Assigned task:
Go through the listing and copy each line that has the string "setSearchTerm" in it.

Segment Start: The input

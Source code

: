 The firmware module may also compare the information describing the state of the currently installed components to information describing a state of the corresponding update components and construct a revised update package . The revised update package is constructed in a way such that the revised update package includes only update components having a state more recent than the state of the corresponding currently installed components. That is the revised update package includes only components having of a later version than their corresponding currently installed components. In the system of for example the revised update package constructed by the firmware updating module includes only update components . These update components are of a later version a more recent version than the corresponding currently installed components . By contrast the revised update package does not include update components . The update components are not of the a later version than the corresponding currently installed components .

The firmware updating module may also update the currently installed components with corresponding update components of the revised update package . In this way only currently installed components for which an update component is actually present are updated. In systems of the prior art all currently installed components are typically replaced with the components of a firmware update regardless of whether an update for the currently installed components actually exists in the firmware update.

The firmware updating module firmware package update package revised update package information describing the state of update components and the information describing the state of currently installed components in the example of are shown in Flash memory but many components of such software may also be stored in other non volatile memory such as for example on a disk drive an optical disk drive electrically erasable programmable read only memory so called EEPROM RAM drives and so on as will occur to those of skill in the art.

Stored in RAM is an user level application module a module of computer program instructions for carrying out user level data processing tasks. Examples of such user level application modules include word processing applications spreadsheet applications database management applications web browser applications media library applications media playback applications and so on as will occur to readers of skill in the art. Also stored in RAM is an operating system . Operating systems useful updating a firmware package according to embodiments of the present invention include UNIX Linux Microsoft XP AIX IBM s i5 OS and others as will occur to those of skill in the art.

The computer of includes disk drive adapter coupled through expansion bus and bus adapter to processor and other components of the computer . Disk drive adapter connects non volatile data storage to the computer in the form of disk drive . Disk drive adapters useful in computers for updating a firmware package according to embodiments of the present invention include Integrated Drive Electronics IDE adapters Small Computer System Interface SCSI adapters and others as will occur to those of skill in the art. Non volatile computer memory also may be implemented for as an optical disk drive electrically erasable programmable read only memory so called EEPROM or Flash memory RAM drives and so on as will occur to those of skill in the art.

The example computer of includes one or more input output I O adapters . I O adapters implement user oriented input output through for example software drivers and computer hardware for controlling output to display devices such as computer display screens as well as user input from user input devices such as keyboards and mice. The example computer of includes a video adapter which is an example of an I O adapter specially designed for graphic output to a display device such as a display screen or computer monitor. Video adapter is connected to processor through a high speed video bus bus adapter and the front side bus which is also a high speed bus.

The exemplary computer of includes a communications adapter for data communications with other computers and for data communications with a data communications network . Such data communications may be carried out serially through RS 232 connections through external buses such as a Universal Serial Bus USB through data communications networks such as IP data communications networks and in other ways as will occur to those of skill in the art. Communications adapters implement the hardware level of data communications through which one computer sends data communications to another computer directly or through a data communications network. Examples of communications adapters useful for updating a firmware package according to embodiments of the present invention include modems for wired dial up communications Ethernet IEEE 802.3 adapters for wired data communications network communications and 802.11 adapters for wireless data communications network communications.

Segment End: The input
Segment Start: The input

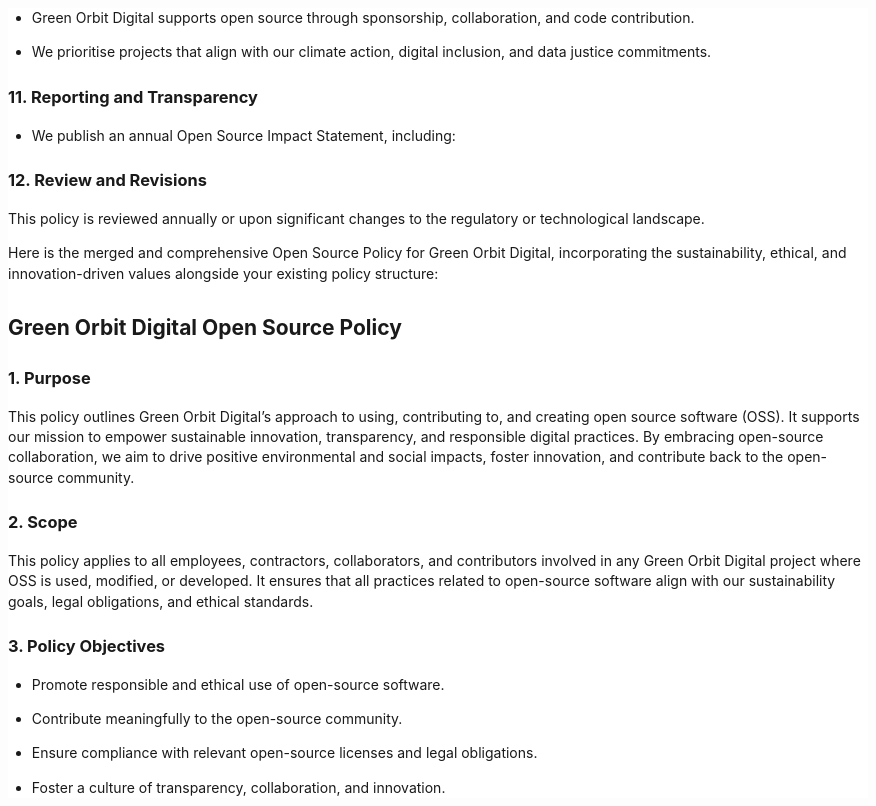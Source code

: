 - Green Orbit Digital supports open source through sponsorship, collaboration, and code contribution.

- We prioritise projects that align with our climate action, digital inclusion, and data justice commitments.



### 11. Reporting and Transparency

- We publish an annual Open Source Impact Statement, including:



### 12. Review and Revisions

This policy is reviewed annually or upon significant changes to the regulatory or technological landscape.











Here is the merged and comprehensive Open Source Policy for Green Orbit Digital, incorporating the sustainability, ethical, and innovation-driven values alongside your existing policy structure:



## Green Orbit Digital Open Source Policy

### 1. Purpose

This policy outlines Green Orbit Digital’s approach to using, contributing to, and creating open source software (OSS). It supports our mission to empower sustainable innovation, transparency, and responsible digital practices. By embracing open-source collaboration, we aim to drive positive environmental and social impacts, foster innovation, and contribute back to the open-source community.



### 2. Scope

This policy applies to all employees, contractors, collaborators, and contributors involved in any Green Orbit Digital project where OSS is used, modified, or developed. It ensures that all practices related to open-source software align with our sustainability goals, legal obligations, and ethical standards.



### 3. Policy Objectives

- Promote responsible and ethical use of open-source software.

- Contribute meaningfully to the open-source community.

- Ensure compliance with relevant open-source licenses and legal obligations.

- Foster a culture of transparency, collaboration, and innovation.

Segment End: The input
Segment Start: The input

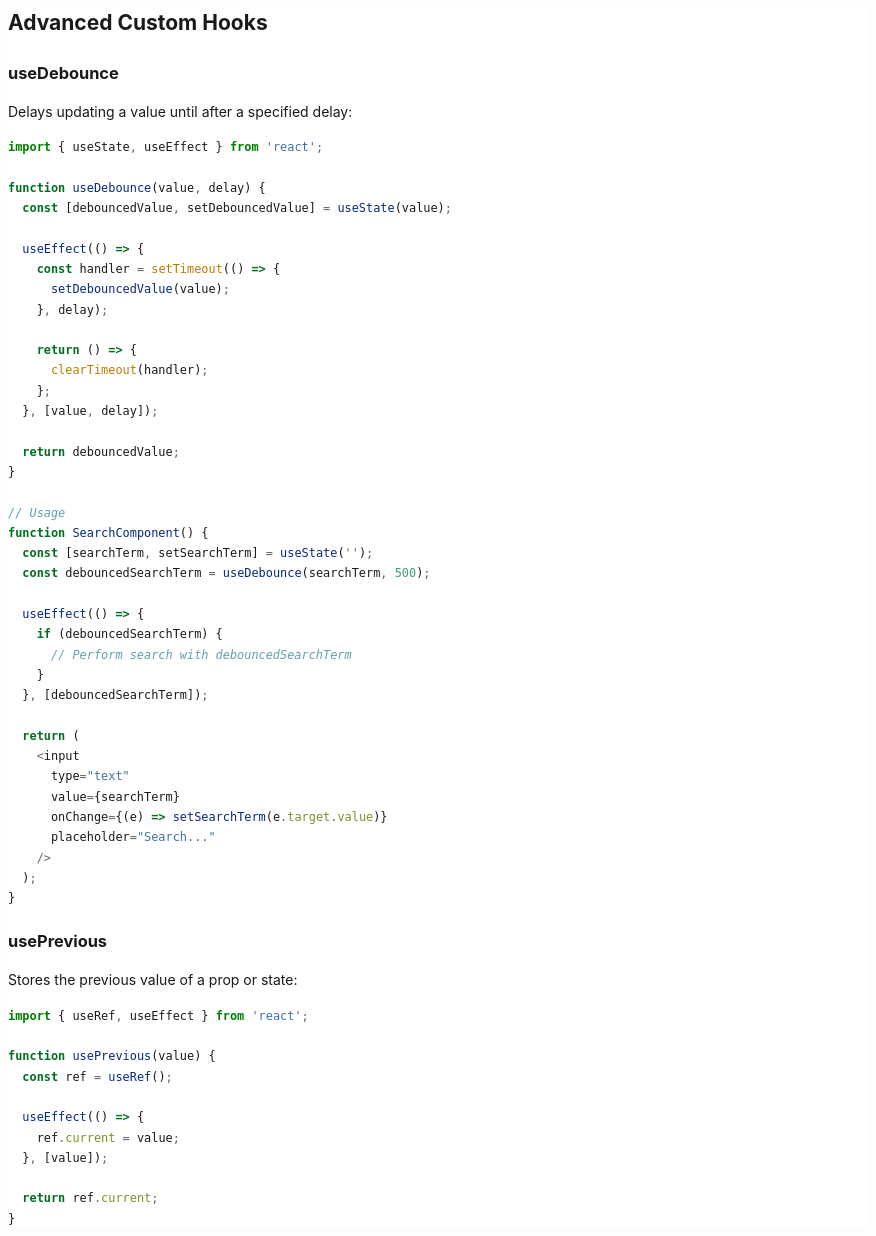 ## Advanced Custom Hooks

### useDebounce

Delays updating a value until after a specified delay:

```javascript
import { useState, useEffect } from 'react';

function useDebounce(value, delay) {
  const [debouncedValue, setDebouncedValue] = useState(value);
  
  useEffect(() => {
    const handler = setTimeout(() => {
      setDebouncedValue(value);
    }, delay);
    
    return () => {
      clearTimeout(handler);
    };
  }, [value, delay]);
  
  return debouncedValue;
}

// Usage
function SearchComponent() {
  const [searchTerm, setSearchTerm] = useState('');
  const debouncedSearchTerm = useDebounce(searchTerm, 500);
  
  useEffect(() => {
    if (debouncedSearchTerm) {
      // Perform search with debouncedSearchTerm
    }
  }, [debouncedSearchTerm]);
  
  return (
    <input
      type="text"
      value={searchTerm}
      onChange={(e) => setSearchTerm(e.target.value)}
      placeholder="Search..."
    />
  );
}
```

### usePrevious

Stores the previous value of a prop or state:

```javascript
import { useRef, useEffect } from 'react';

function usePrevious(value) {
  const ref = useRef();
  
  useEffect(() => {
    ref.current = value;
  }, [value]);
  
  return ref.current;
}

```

Segment End: The input

Response to the task:
  const [searchTerm, setSearchTerm] = useState('');
      onChange={(e) => setSearchTerm(e.target.value)}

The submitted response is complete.